Stern diz que se você pegar, em valores de hoje, os benefícios de se estabilizar o “efeito estufa” até 2050, e tirar os gastos, você ainda acaba com um “lucro” de US$ 2.5 trilhões (R$ 5.34 trilhões, aproximadamente). Olhando pelo aspecto econômico, o combate imediato do aquecimento global parece um excelente negócio.

Obstáculos
Para Stern, corte nas emissões de carbono teriam de ser de 75%. Dito isso, há grandes obstáculos para colher esses dividendos. Um problema óbvio é o de que requer uma ação coordenada e coletiva de todos os governos do mundo – e chegar aos consensos necessários pode não ser assim tão fácil.

Para ser imparcial, Stern diz que os países ricos deverão assumir entre 60% e 80% da redução de emissões de carbono entre 1990 e 2050. Mas ainda que se chegue a um acordo sobre isso, qual a melhor maneira de corrigir o imenso rombo econômico que está nos levando para um caminho de pobreza? Como começaríamos a pagar um preço pelas emissões de carbono que realmente reflita com precisão os custos econômicos e sociais ou um preço que inclua o valor de uma mudança no clima que acontecerá no futuro?

Segundo Stern, há duas alternativas:
A primeira é por meio da cobrança de um imposto. A outra, por meio de um racionamento das emissões de carbono que todo negócio terá – individual ou não – criando um mercado global. Essa medida permitiria que aqueles que quisessem fazer mais emissões do que o permitido pudessem comprar esse direito – e os que fossem emitir menos, de vender.

Outro fator fundamental é o de fazer com que os governos passem a encorajar pesquisa e desenvolvimento de tecnologias “limpas”. Este encorajamento viria através de legislações – como a imposição de padrões mais rigorosos para consumo de energia – ou educação.

Problemas adiante
Podemos nos preparar para uma série de choques causados pelos efeitos da mudança de clima – porque eles parecem inevitáveis.
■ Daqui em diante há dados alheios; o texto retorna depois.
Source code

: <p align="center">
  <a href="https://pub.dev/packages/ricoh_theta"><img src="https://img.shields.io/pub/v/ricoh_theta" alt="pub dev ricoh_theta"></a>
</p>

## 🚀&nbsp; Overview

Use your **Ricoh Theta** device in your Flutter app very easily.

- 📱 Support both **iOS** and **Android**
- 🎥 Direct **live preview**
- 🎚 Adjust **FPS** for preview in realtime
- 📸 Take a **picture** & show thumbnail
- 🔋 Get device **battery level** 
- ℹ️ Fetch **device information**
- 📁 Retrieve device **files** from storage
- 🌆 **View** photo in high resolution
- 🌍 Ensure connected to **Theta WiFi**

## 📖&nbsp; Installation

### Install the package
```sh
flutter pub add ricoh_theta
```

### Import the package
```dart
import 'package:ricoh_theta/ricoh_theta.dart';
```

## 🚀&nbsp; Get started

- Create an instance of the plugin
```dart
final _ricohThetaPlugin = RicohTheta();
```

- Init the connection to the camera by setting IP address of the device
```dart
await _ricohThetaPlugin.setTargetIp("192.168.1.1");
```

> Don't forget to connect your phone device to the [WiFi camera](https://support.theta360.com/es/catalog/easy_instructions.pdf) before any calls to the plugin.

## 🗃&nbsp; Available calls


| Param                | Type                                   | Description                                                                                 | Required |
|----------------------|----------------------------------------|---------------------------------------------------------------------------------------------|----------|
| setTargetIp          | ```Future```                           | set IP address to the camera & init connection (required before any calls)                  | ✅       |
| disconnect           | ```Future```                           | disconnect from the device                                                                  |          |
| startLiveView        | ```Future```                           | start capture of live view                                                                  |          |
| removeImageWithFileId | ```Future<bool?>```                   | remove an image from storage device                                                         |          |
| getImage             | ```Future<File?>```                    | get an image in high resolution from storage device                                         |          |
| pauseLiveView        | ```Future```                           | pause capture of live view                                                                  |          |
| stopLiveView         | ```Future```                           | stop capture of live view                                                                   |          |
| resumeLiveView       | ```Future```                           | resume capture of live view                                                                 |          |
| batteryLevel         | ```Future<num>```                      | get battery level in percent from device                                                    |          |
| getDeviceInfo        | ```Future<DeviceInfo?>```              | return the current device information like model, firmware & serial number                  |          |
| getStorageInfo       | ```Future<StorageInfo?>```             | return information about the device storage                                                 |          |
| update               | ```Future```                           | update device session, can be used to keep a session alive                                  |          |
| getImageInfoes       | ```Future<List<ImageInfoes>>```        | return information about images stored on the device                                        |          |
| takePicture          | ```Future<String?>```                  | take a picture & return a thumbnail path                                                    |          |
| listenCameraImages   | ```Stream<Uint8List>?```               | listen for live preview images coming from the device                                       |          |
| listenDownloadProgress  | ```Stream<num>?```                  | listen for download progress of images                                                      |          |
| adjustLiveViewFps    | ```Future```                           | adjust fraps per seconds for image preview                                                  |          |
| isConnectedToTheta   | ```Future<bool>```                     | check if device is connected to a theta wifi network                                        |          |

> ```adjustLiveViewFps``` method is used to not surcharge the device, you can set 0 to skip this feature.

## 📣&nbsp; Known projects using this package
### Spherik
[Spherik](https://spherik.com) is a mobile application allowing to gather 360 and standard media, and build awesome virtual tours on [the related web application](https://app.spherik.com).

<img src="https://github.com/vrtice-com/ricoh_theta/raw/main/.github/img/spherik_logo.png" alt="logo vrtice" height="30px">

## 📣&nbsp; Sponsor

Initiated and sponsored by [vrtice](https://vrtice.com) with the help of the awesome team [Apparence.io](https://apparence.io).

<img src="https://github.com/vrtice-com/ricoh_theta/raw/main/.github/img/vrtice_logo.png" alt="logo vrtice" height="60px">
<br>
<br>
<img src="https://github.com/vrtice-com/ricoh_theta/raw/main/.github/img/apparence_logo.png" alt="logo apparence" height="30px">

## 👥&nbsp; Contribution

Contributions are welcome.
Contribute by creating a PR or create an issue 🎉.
Provavelmente ocorrerão mais secas e enchentes, um número maior de tempestades é esperado e há um risco de aumento da fome em regiões mais pobres, e assim, seria uma boa idéia monitorar melhor as condições climáticas ou então, nos adaptar para este novo mundo.

Isso significaria reforçar as estruturas dos edifícios para que eles agüentem condições climáticas mais extremas, investir em novos diques e dar suporte aos mercados financeiros para viabilizar novas apólices de seguro contra desastres ligados ao clima. Tudo isso sera muito caro – especialmente para os países pobres. Logo, diz Stern – e é difícil discordar – há uma obrigação moral por parte dos países ricos em ajudar os pobres a se proteger.